» Assignment: Output, word for word, the lines of this listing that fall between the line with "and exhibit templates." and the line with "for internal analysis.", counting both of those lines, and no others.

» Data supplied:
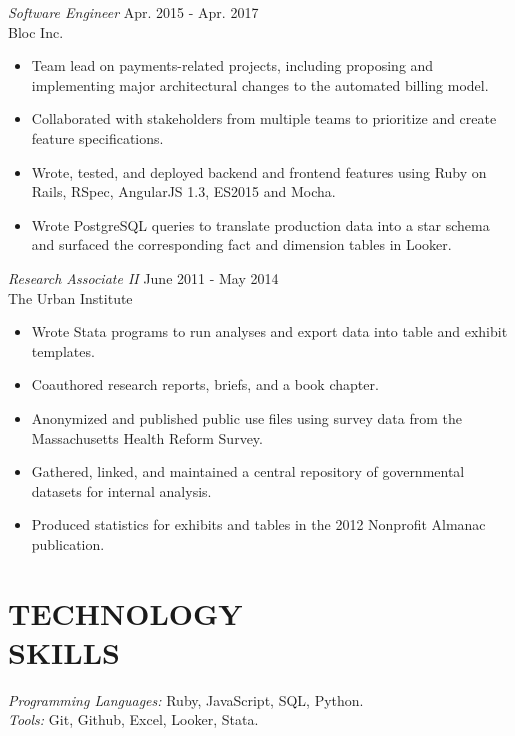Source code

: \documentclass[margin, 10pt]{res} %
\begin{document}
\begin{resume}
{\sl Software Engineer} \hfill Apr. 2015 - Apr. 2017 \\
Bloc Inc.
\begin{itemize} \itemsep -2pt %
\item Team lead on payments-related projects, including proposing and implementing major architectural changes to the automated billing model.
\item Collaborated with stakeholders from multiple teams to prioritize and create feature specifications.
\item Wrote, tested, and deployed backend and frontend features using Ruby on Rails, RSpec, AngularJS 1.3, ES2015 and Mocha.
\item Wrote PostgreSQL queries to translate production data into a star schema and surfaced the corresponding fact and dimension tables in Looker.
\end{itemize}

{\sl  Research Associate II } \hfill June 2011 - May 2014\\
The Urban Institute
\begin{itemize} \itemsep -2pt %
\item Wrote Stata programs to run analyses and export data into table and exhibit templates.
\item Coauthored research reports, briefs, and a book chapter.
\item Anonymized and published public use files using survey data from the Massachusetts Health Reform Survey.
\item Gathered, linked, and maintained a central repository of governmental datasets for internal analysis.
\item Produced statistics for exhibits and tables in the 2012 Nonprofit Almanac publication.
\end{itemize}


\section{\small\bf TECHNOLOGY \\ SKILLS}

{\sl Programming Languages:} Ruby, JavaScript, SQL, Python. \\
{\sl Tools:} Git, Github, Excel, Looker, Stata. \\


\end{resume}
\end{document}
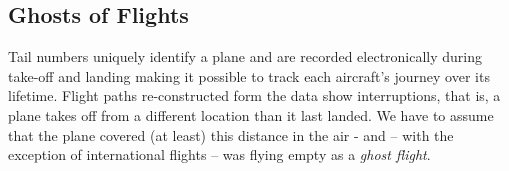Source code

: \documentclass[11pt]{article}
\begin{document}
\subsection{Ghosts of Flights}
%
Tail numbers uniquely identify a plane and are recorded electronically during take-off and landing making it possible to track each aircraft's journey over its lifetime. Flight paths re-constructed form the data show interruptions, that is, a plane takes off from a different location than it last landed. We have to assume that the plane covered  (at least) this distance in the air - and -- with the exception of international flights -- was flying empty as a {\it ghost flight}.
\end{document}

» Finished exercise:
\item Wrote Stata programs to run analyses and export data into table and exhibit templates.
\item Coauthored research reports, briefs, and a book chapter.
\item Anonymized and published public use files using survey data from the Massachusetts Health Reform Survey.
\item Gathered, linked, and maintained a central repository of governmental datasets for internal analysis.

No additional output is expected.